I apologize for that. I created this map intending to play strictly offline just for myself, but then saw all that sugar and thought it might be fun for someone to play. I didn't even play a single turn on the map, and I cannot even access the World Builder due to locked modified assets. I was hoping, with the map type and all, that we might get a good opportunity to see Numidians, but I guess not.
I want to like the Numidians. I try very hard to like them, in fact. Maybe the extra withdrawal chance, or even what AZ used to argue that AI just builds more metal units, etc... maybe they all come into play. I was looking to see if there were anyone who had a differing point of view than mine. It seems as though the forum is pretty much united on their opinion towards this unit.
Whoa... that map is old! ^_^ Another Hannibal map I could play for myself offline. Thanks for sharing.

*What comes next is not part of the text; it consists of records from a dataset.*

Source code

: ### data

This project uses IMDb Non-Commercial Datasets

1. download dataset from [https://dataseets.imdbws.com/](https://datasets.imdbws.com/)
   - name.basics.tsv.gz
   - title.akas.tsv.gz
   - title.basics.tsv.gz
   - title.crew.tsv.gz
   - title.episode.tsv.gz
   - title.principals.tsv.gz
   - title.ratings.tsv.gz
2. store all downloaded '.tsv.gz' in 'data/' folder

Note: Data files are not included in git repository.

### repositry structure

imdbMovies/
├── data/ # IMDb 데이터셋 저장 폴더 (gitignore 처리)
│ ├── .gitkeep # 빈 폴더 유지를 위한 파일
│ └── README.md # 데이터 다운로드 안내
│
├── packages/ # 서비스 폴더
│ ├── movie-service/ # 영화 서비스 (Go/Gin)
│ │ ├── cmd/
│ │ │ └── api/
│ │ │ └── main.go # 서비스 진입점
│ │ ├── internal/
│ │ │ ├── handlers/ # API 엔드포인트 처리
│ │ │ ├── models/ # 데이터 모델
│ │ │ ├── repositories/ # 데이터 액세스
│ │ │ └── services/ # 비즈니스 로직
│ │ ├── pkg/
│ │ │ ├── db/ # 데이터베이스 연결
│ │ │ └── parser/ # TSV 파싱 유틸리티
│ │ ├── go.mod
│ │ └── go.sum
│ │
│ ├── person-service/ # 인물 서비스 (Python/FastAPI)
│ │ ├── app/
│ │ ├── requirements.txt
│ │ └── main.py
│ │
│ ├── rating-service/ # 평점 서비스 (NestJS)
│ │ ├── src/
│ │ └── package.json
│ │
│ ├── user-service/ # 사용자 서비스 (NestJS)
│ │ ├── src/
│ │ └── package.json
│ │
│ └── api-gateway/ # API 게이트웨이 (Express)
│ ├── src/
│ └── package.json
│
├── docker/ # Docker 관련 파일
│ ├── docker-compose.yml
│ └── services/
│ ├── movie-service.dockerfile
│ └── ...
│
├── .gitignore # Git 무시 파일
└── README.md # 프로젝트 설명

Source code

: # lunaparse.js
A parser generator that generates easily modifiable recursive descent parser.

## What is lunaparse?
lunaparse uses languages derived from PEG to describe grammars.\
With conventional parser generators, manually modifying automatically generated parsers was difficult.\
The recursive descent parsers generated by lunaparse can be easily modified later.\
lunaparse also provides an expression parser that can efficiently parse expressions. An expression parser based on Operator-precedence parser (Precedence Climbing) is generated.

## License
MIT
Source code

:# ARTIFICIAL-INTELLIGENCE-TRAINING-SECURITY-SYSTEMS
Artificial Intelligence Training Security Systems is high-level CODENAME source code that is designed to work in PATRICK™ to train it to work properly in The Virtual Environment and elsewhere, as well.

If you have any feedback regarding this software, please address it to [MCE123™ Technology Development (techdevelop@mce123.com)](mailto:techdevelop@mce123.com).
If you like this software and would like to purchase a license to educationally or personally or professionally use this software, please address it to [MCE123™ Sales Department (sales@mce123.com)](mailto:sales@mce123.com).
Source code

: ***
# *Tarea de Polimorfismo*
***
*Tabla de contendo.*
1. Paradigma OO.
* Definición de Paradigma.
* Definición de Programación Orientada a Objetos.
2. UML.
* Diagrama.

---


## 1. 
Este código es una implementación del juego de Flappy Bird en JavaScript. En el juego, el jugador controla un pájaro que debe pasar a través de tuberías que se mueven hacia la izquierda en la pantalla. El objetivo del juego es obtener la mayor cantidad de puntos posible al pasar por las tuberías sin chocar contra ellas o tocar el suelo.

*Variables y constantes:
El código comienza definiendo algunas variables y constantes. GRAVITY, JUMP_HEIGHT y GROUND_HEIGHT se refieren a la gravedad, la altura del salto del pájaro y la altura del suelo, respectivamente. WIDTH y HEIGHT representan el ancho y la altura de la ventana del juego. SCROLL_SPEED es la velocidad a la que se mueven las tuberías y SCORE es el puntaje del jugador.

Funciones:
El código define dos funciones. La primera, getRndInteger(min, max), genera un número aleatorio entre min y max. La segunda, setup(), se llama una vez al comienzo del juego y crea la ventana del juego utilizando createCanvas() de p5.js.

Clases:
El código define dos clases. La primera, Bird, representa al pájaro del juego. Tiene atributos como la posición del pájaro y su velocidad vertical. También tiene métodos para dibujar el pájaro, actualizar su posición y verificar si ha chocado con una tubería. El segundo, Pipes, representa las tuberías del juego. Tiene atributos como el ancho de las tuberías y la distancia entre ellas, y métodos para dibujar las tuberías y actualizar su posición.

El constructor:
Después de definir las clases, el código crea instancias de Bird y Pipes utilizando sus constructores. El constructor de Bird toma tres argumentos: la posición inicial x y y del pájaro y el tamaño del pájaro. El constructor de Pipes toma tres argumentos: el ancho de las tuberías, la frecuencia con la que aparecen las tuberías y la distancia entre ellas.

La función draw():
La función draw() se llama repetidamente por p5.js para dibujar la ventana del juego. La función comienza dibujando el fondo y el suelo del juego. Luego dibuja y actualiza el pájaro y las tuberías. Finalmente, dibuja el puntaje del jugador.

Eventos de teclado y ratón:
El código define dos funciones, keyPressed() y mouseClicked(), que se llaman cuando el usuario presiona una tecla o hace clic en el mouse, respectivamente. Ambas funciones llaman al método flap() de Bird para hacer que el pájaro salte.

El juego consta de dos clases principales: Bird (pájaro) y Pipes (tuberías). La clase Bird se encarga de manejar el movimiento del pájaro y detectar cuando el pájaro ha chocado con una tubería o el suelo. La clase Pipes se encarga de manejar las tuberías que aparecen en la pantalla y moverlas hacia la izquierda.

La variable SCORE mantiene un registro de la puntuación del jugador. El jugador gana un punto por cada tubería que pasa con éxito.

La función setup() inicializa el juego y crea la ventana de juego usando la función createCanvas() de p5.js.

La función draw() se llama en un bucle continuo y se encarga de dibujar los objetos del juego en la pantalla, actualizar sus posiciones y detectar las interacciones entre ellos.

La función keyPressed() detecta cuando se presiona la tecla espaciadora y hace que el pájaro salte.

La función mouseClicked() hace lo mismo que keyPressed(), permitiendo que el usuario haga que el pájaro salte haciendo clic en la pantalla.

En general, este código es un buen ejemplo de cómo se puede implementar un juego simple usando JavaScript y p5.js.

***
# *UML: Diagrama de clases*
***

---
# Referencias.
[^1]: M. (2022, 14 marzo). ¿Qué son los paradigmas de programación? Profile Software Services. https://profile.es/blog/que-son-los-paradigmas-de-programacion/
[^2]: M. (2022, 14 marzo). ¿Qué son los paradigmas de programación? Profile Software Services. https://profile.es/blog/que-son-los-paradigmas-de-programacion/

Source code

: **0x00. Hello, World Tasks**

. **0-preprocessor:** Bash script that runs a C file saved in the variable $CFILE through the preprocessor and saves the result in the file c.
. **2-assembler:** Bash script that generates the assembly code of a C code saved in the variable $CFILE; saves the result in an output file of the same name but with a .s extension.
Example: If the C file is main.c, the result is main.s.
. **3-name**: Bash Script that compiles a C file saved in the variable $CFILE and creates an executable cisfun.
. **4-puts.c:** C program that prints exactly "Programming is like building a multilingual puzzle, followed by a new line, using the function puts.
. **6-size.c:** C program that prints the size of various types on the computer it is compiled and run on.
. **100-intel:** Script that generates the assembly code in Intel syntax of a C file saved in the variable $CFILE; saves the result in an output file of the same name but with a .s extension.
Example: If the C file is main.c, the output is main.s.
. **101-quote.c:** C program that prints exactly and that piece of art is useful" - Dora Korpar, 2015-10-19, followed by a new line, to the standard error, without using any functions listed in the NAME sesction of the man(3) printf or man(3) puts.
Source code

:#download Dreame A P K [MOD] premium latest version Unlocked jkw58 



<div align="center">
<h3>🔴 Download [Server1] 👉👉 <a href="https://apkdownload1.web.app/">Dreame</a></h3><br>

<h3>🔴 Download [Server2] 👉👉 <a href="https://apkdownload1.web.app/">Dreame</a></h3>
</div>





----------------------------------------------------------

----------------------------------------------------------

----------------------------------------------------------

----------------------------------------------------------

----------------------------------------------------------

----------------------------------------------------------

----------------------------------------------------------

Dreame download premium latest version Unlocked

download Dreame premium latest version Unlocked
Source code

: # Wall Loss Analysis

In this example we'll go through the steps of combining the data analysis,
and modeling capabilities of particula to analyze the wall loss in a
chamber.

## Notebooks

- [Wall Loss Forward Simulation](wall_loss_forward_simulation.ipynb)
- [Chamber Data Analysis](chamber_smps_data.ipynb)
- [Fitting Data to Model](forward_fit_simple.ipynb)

There are a few key points with numids that I think people are overlooking:
1. Withdraw chance + charismatic means that
after a single withdraw, they get their second promo, and if they win once with stables + barracks, they get their third
2. Numid with shock + combat 1 beats spearman with combat 1 (with a difference of 0.1 strength, but still enough to cause you to win at 62% odds). This point is huge because it: protects you from spear counterattacks, lets you fight stacks directly on the open field without losing too many or even any at all, and lets you take cities by sacrificing an average of about 1 unit less per spear (which is massive in the early eras!).
3. Numids, especially with shock, totally roll over swords and axes. A shock numid
negates walls + fortify bonus, and
almost has winning odds against a fortified sword in a city with combat 1. If the city has no walls or the sword is not fortified, the numid WILL win against most swords and axes in cities, regardless of how holed up they are. And no sword or axe will dare attack out of the city based on how large the bonuses are.
4. Numids don't get much worse odds against units they're weaker against. Versus archers...you will often lose when you would normally lose with HAs. Versus chariots...you will often win when you normally win with HAs. The only major difference is fighting opposing HAs (and war chariots), which are super niche and stuff the AI doesn't even normally go for (or, for WCs, unique to a single civ). And of course you will die to elephants anyways with HAs, so why care about that?
5. As AZ said, the AIs will love to spam metal units the second they get metal. A bonus against the strongest and most common enemy units are well worth a lesser debuff against the weaker, rarer ones. Assuming they build them in about equal quantity, there may be about 3 melee units for every 1 archery one, as there are three types: swords, spears, and axes.
Applying the above, I managed to accomplish -
Taking out 2 civs with a HA replacement - almost unheard of on deity!